# Your goal:
Your answer must contain each line of the data, copied exactly.

Items from a data source:
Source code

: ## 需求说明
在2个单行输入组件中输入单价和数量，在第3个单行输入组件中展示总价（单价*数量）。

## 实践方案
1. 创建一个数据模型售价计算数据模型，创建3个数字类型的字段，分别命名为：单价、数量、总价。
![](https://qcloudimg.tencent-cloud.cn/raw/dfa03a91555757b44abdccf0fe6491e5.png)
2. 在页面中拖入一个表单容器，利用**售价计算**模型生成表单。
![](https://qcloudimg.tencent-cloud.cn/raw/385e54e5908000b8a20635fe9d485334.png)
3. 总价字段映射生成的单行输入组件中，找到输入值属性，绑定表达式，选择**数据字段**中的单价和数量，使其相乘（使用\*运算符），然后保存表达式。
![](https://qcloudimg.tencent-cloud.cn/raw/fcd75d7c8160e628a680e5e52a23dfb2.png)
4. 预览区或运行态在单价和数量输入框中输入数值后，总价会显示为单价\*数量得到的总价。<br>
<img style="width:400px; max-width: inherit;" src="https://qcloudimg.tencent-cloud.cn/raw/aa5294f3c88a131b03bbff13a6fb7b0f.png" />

# Answer area:
Source code

: ## 需求说明
在2个单行输入组件中输入单价和数量，在第3个单行输入组件中展示总价（单价*数量）。

## 实践方案
1. 创建一个数据模型售价计算数据模型，创建3个数字类型的字段，分别命名为：单价、数量、总价。
![](https://qcloudimg.tencent-cloud.cn/raw/dfa03a91555757b44abdccf0fe6491e5.png)
2. 在页面中拖入一个表单容器，利用**售价计算**模型生成表单。
![](https://qcloudimg.tencent-cloud.cn/raw/385e54e5908000b8a20635fe9d485334.png)
3. 总价字段映射生成的单行输入组件中，找到输入值属性，绑定表达式，选择**数据字段**中的单价和数量，使其相乘（使用\*运算符），然后保存表达式。
![](https://qcloudimg.tencent-cloud.cn/raw/fcd75d7c8160e628a680e5e52a23dfb2.png)
4. 预览区或运行态在单价和数量输入框中输入数值后，总价会显示为单价\*数量得到的总价。<br>
<img style="width:400px; max-width: inherit;" src="https://qcloudimg.tencent-cloud.cn/raw/aa5294f3c88a131b03bbff13a6fb7b0f.png" />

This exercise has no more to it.